DIRECTIONS: Exclude images and print all the records verbatim.

DATA FOR REVIEW Start Marker

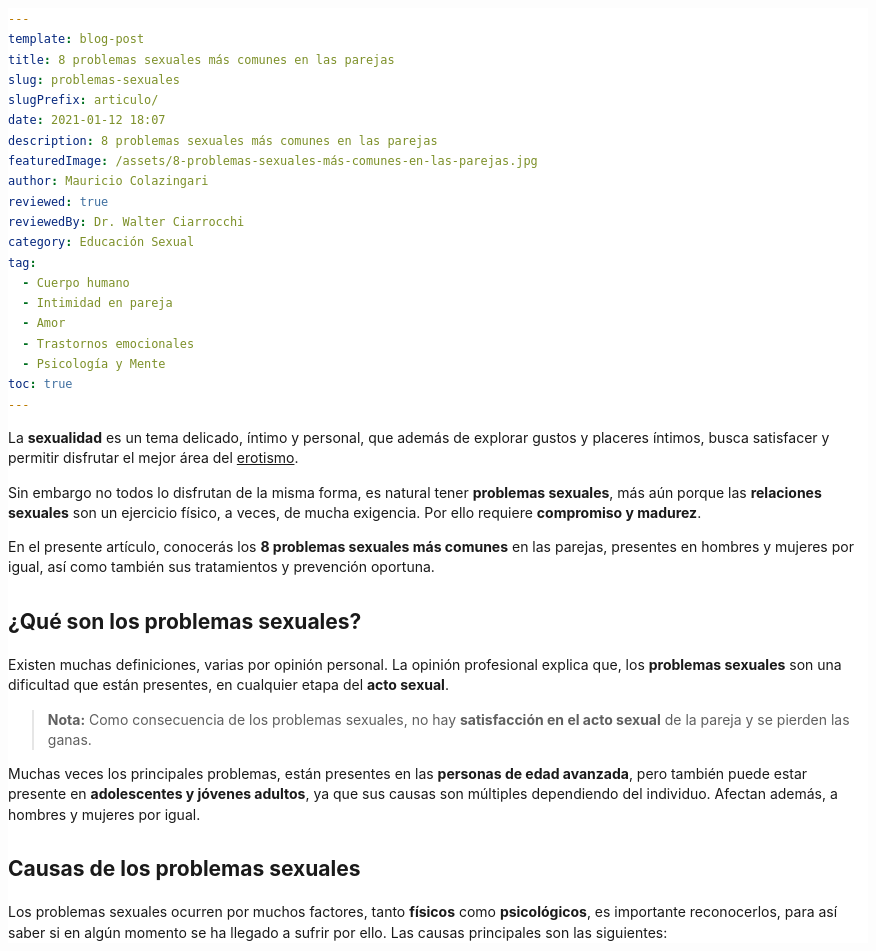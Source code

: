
 ```yaml
---
template: blog-post
title: 8 problemas sexuales más comunes en las parejas
slug: problemas-sexuales
slugPrefix: articulo/
date: 2021-01-12 18:07
description: 8 problemas sexuales más comunes en las parejas
featuredImage: /assets/8-problemas-sexuales-más-comunes-en-las-parejas.jpg
author: Mauricio Colazingari
reviewed: true
reviewedBy: Dr. Walter Ciarrocchi
category: Educación Sexual
tag:
  - Cuerpo humano
  - Intimidad en pareja
  - Amor
  - Trastornos emocionales
  - Psicología y Mente
toc: true
---
```



La **sexualidad** es un tema delicado, íntimo y personal, que además de explorar gustos y placeres íntimos, busca satisfacer y permitir disfrutar el mejor área del [erotismo](https://tuinfosalud.com/articulos/erotismo).

Sin embargo no todos lo disfrutan de la misma forma, es natural tener **problemas sexuales**, más aún porque las **relaciones sexuales** son un ejercicio físico, a veces, de mucha exigencia. Por ello requiere **compromiso y madurez**.

En el presente artículo, conocerás los **8 problemas sexuales más comunes** en las parejas, presentes en hombres y mujeres por igual, así como también sus tratamientos y prevención oportuna.

## ¿Qué son los problemas sexuales?

Existen muchas definiciones, varias por opinión personal. La opinión profesional explica que, los **problemas sexuales** son una dificultad que están presentes, en cualquier etapa del **acto sexual**.

> **Nota:** Como consecuencia de los problemas sexuales, no hay **satisfacción en el acto sexual** de la pareja y se pierden las ganas.

Muchas veces los principales problemas, están presentes en las **personas de edad avanzada**, pero también puede estar presente en **adolescentes y jóvenes adultos**, ya que sus causas son múltiples dependiendo del individuo. Afectan además, a hombres y mujeres por igual.

## Causas de los problemas sexuales

Los problemas sexuales ocurren por muchos factores, tanto **físicos** como **psicológicos**, es importante reconocerlos, para así saber si en algún momento se ha llegado a sufrir por ello. Las causas principales son las siguientes:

DATA FOR REVIEW End Marker

WRITTEN SOLUTION:
Source code

:
 ```yaml
---
template: blog-post
title: 8 problemas sexuales más comunes en las parejas
slug: problemas-sexuales
slugPrefix: articulo/
date: 2021-01-12 18:07
description: 8 problemas sexuales más comunes en las parejas
featuredImage: /assets/8-problemas-sexuales-más-comunes-en-las-parejas.jpg
author: Mauricio Colazingari
reviewed: true
reviewedBy: Dr. Walter Ciarrocchi
category: Educación Sexual
tag:
  - Cuerpo humano
  - Intimidad en pareja
  - Amor
  - Trastornos emocionales
  - Psicología y Mente
toc: true
---
```



La **sexualidad** es un tema delicado, íntimo y personal, que además de explorar gustos y placeres íntimos, busca satisfacer y permitir disfrutar el mejor área del [erotismo](https://tuinfosalud.com/articulos/erotismo).

Sin embargo no todos lo disfrutan de la misma forma, es natural tener **problemas sexuales**, más aún porque las **relaciones sexuales** son un ejercicio físico, a veces, de mucha exigencia. Por ello requiere **compromiso y madurez**.

En el presente artículo, conocerás los **8 problemas sexuales más comunes** en las parejas, presentes en hombres y mujeres por igual, así como también sus tratamientos y prevención oportuna.

## ¿Qué son los problemas sexuales?

Existen muchas definiciones, varias por opinión personal. La opinión profesional explica que, los **problemas sexuales** son una dificultad que están presentes, en cualquier etapa del **acto sexual**.

> **Nota:** Como consecuencia de los problemas sexuales, no hay **satisfacción en el acto sexual** de la pareja y se pierden las ganas.

Muchas veces los principales problemas, están presentes en las **personas de edad avanzada**, pero también puede estar presente en **adolescentes y jóvenes adultos**, ya que sus causas son múltiples dependiendo del individuo. Afectan además, a hombres y mujeres por igual.

## Causas de los problemas sexuales

Los problemas sexuales ocurren por muchos factores, tanto **físicos** como **psicológicos**, es importante reconocerlos, para así saber si en algún momento se ha llegado a sufrir por ello. Las causas principales son las siguientes:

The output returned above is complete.